Roxanne Edel, a classical studies major, and Claire Mundell, Jordan Hill, and Cecilia Demolli, all classical studies minors, will work throughout the academic year with Assistant Professor Shannon Hogue of the Department of Classics and other members of its faculty to catalog the Marios Philippides Collection and curate thematic displays of the materials. The work is funded by the Kress Foundation through its History of Art Grants program.
“This is such an amazing opportunity,” says Hill. “The opportunity to touch, to hold materials is a new and unique way to build a relationship not just to objects but to the people who created them.”
For the Department of Classics, the curation of the collection is the culmination of Philippides’s lifelong commitment to placing objects of antiquity in the hands of students. For decades, Philippides, a College Outstanding Teaching Award and Distinguished Teaching Award winner, regularly brought artifacts into his Greek Mythology and Greek Civilization classes, inspiring students by physically connecting them to a genuine, physical sense of antiquity.

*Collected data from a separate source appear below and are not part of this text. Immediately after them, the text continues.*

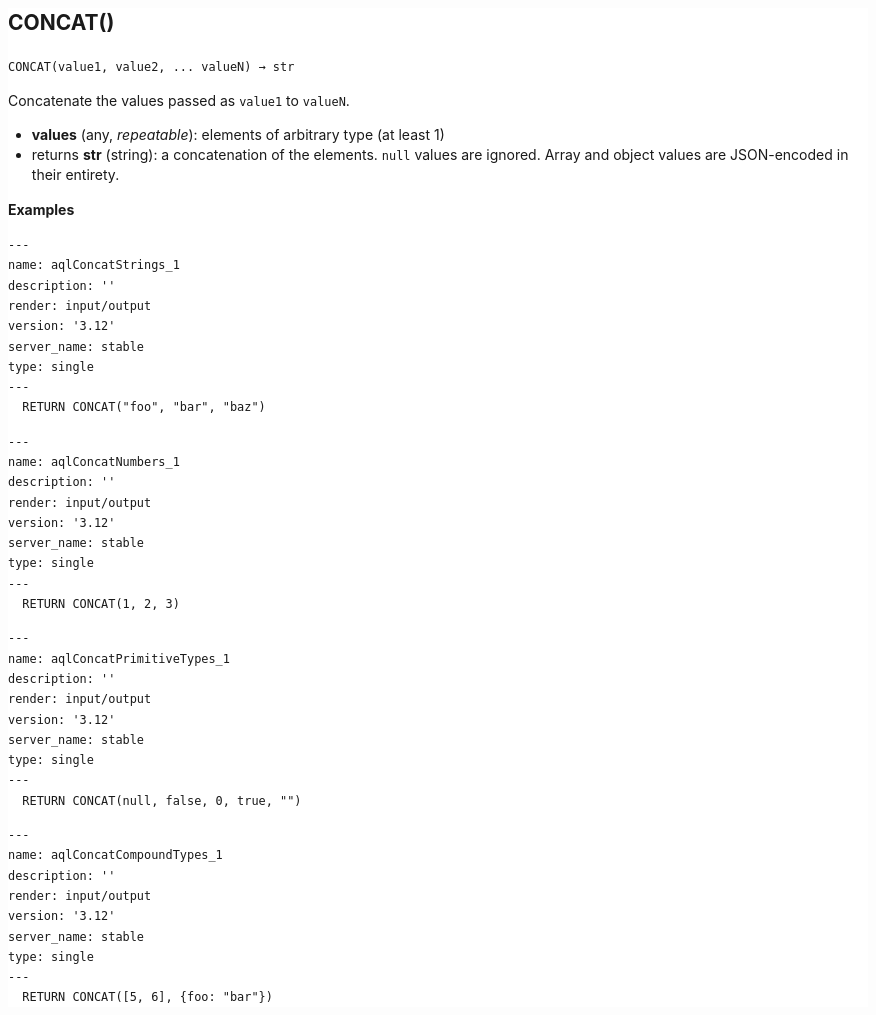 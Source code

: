 ## CONCAT()

`CONCAT(value1, value2, ... valueN) → str`

Concatenate the values passed as `value1` to `valueN`.

- **values** (any, *repeatable*): elements of arbitrary type (at least 1)
- returns **str** (string): a concatenation of the elements. `null` values
  are ignored. Array and object values are JSON-encoded in their entirety.

**Examples**

```aql
---
name: aqlConcatStrings_1
description: ''
render: input/output
version: '3.12'
server_name: stable
type: single
---
  RETURN CONCAT("foo", "bar", "baz")
```

```aql
---
name: aqlConcatNumbers_1
description: ''
render: input/output
version: '3.12'
server_name: stable
type: single
---
  RETURN CONCAT(1, 2, 3)
```

```aql
---
name: aqlConcatPrimitiveTypes_1
description: ''
render: input/output
version: '3.12'
server_name: stable
type: single
---
  RETURN CONCAT(null, false, 0, true, "")
```

```aql
---
name: aqlConcatCompoundTypes_1
description: ''
render: input/output
version: '3.12'
server_name: stable
type: single
---
  RETURN CONCAT([5, 6], {foo: "bar"})
```
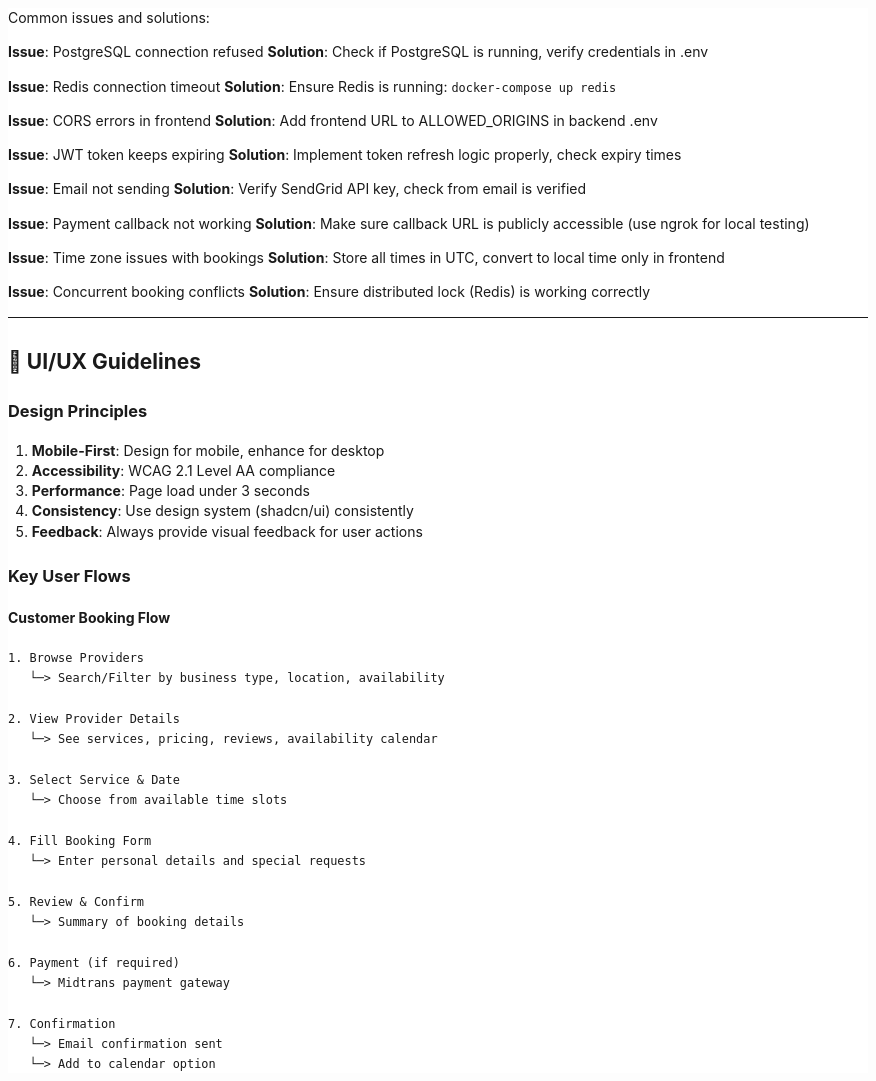 Common issues and solutions:

**Issue**: PostgreSQL connection refused
**Solution**: Check if PostgreSQL is running, verify credentials in .env

**Issue**: Redis connection timeout
**Solution**: Ensure Redis is running: `docker-compose up redis`

**Issue**: CORS errors in frontend
**Solution**: Add frontend URL to ALLOWED_ORIGINS in backend .env

**Issue**: JWT token keeps expiring
**Solution**: Implement token refresh logic properly, check expiry times

**Issue**: Email not sending
**Solution**: Verify SendGrid API key, check from email is verified

**Issue**: Payment callback not working
**Solution**: Make sure callback URL is publicly accessible (use ngrok for local testing)

**Issue**: Time zone issues with bookings
**Solution**: Store all times in UTC, convert to local time only in frontend

**Issue**: Concurrent booking conflicts
**Solution**: Ensure distributed lock (Redis) is working correctly

---

## 🎨 UI/UX Guidelines

### Design Principles
1. **Mobile-First**: Design for mobile, enhance for desktop
2. **Accessibility**: WCAG 2.1 Level AA compliance
3. **Performance**: Page load under 3 seconds
4. **Consistency**: Use design system (shadcn/ui) consistently
5. **Feedback**: Always provide visual feedback for user actions

### Key User Flows

#### Customer Booking Flow
```
1. Browse Providers
   └─> Search/Filter by business type, location, availability
   
2. View Provider Details
   └─> See services, pricing, reviews, availability calendar
   
3. Select Service & Date
   └─> Choose from available time slots
   
4. Fill Booking Form
   └─> Enter personal details and special requests
   
5. Review & Confirm
   └─> Summary of booking details
   
6. Payment (if required)
   └─> Midtrans payment gateway
   
7. Confirmation
   └─> Email confirmation sent
   └─> Add to calendar option
```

Hogue has already used objects from the collection in her teaching.
“It just adds a new dimension to any discussion of archaeology,” Hogue says. “It’s one thing to show a photograph of an object, but something else entirely to place a pot in someone hands and let them feel the shape and weight of it, just as someone did thousands of years before.”
Claire Mundell and Cecilia Demolli, both veterans of UMass Amherst archaeological field work projects, say they were thrilled by the opportunity to see through the collection lived experiences that often escape notice.
“We’re telling stories through the objects,” Mundell says, “and these are the stories of people who usually don’t have much of an historical voice.”
For Edel, the objects provide pathways to understanding ancient processes. “When you look carefully and really examine these pieces, it lets you see not just what the object is, but how it was made.”
While the Kress Foundation grant will see the creation of a catalog and curated show of the materials, the artifacts will continue to serve the role Marios Philippides envisioned for them. Courses in Greek Mythology, Greek Archaeology, and Archaeological Data Science will all use the collection for years to come, connecting future generations of students to a deeper appreciation of a shared past.